The logic of moving healthcare services into the community (where patients prefer to be treated) and out of expensive hospital settings must surely be accepted by government, particularly if the NHS is to meet the Nicholson challenge to make savings of £20bn.
GP heard health secretary Jeremy Hunt speak at an NHS Clinical Commissioners meeting in London last week.
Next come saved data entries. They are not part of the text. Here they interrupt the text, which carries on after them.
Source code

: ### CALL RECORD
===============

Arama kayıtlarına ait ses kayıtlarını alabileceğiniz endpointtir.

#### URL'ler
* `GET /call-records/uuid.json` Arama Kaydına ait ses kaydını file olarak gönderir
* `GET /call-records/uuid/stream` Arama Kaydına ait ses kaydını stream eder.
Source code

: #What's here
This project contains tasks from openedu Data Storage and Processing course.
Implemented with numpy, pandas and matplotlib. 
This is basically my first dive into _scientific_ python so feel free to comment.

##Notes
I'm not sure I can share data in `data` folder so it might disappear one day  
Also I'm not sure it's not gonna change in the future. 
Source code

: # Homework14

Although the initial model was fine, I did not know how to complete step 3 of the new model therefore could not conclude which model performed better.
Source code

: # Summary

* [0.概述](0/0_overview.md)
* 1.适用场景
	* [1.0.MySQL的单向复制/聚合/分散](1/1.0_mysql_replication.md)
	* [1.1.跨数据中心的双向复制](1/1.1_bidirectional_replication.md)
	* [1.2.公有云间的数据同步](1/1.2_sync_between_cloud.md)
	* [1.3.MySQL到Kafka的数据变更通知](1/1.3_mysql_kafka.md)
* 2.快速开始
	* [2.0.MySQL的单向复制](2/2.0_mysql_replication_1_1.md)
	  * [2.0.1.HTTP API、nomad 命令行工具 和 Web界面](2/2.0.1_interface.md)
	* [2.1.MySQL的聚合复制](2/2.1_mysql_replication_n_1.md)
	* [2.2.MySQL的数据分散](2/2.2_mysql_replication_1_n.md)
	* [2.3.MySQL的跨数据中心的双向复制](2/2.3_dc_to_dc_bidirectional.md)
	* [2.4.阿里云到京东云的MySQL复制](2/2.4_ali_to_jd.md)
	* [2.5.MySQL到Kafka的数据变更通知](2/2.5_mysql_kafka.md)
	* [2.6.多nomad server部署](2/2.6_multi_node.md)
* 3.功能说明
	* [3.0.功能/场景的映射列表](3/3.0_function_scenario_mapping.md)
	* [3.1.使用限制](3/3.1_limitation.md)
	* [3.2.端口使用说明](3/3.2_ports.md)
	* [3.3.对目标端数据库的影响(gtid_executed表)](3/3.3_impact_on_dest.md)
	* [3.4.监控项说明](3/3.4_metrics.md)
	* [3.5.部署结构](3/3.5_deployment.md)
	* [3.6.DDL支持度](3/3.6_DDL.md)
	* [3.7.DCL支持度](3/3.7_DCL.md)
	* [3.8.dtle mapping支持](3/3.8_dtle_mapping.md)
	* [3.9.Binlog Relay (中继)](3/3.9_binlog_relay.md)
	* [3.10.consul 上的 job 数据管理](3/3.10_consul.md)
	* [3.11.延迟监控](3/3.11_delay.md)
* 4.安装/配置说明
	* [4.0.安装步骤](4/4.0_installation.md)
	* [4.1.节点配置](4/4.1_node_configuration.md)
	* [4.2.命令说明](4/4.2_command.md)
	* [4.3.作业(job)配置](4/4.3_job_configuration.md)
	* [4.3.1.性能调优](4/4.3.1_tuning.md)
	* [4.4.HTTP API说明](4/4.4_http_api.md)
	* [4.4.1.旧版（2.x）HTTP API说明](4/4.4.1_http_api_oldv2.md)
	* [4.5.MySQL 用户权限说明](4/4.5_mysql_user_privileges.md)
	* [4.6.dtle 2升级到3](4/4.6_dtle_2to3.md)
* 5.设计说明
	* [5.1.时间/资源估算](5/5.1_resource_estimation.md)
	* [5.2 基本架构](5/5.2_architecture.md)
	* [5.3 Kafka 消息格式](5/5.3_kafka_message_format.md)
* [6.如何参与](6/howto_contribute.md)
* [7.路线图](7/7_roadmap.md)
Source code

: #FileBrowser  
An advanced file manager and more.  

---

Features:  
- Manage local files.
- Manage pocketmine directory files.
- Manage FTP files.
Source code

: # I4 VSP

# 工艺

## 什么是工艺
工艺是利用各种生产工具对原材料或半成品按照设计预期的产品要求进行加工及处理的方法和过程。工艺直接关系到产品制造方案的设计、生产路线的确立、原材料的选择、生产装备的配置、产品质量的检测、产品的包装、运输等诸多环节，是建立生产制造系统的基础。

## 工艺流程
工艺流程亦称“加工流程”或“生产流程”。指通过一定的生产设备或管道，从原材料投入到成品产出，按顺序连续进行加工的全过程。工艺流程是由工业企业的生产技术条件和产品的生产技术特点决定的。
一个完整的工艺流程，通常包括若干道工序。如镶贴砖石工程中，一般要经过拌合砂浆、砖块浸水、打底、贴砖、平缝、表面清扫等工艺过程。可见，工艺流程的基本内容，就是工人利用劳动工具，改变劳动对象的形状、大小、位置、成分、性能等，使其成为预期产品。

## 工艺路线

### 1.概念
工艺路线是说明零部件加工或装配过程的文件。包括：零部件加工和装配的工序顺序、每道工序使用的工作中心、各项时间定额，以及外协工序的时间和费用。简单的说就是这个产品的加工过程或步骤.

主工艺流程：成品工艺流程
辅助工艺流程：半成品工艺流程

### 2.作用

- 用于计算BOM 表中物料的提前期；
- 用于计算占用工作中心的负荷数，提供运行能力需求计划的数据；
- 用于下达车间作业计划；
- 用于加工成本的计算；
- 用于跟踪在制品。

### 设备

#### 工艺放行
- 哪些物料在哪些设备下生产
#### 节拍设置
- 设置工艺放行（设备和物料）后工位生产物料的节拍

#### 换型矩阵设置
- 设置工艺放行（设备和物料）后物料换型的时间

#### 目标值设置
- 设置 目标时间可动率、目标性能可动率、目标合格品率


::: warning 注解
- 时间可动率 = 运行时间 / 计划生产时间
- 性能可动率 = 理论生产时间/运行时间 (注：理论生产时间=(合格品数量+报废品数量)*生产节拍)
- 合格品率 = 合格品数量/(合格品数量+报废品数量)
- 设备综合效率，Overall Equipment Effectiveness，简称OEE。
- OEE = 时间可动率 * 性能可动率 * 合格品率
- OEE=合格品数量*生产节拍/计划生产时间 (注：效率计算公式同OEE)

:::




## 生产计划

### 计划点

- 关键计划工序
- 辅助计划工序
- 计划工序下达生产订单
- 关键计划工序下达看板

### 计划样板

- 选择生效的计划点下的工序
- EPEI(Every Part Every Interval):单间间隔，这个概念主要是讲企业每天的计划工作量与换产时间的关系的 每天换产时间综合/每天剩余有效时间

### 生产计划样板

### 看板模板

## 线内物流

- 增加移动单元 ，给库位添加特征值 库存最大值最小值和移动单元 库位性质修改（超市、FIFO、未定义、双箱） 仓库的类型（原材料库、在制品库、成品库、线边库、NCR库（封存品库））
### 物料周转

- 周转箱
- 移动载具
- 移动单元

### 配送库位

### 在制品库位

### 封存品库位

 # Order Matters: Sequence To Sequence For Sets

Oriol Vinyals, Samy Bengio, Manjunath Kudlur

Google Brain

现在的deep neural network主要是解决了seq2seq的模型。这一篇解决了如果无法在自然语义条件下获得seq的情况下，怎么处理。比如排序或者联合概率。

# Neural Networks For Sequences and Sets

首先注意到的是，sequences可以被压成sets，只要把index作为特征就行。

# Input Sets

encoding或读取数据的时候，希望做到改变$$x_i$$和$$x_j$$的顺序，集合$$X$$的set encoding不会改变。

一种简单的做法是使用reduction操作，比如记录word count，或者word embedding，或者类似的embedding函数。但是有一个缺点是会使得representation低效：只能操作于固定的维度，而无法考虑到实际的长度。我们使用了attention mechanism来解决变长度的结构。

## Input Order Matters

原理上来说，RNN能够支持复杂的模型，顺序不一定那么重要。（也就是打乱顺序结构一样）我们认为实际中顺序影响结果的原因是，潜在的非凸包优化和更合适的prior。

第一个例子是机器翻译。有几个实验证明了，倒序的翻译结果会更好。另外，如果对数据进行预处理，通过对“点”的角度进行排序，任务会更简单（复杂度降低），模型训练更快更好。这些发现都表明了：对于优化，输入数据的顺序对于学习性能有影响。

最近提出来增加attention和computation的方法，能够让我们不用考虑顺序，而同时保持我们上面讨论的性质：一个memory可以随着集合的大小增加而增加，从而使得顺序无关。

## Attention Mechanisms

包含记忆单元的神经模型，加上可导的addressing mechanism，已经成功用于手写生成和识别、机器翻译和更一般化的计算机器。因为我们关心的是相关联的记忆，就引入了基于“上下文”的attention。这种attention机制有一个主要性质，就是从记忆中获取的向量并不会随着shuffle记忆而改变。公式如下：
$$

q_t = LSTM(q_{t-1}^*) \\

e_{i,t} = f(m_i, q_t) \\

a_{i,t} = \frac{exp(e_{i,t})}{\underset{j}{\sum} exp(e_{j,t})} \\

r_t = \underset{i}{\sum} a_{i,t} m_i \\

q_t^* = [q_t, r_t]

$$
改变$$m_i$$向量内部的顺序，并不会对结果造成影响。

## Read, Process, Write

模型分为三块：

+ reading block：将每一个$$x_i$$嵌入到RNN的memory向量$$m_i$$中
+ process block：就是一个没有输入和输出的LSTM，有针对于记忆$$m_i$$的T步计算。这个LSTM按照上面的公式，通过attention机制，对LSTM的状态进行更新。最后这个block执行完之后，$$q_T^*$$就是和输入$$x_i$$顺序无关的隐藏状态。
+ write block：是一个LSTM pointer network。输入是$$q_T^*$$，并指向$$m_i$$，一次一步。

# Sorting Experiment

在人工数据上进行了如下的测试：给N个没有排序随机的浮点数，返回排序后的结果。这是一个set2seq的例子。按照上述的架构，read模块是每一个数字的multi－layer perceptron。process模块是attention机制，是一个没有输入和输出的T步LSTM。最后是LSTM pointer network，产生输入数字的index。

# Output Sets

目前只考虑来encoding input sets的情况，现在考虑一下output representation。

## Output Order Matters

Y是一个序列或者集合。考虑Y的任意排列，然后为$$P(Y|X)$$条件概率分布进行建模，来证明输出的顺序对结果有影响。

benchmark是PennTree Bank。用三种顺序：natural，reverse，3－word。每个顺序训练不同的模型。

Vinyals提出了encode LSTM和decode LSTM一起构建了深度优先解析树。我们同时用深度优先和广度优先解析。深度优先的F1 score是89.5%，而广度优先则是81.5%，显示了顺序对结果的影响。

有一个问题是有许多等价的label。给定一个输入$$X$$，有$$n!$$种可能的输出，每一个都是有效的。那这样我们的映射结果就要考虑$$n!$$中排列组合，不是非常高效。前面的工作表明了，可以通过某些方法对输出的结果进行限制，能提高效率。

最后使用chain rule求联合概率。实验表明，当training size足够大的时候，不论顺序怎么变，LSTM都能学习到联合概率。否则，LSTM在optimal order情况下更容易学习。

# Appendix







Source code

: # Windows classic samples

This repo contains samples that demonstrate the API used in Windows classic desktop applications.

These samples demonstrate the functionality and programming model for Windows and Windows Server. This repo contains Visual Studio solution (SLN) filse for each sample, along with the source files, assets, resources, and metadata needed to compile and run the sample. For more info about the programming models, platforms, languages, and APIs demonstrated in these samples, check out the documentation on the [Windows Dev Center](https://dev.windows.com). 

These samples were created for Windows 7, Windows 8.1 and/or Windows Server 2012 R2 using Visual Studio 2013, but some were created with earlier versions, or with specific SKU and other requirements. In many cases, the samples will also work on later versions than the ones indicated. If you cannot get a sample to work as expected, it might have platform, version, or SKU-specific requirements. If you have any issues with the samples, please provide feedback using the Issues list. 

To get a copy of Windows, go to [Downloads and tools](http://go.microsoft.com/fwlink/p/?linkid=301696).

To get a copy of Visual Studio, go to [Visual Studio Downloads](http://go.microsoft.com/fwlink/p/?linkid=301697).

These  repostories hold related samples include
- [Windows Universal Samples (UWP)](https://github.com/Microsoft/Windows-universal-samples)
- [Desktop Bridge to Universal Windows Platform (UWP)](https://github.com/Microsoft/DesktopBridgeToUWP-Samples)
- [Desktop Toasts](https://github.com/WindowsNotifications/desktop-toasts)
He spoke of the government's desire for CCGs to have the autonomy to make local decisions for the benefit of patients in their communities and urged one CCG to 'be brave' when considering a bid by GPs to take back out-of-hours.
In our analysis, Londonwide LMCs director Dr Michelle Drage describes the huge benefits of shifting a tiny fraction of secondary care funding (85% of the NHS budget) to primary care.
Elsewhere, management consultants KPMG urge commissioners to work with NHS England's area teams to release premises funding for GPs.
At a time when the DH is devolving responsibilities to CCGs and urging them to have courage, GPs who wish to expand their premises to take on work coming out of hospitals must lobby those same CCGs.
The aim of giving GPs a leadership role in CCGs was that they would have the best insight about how care could be integrated, new clinical pathways could be created and work could move more easily out of hospitals into GP premises.
As our analysis points out, GP practices are bursting at the seams and suffering from a lack of serious investment. Now is the time for GPs who want to expand and take on more work to make their case to their CCGs.
Those CCGs that fail to take practices' bids seriously run the risk of perpetuating a potentially harmful 'business as usual' attitude at a time when even Mr Hunt is urging them to shoulder their responsibilities and be brave.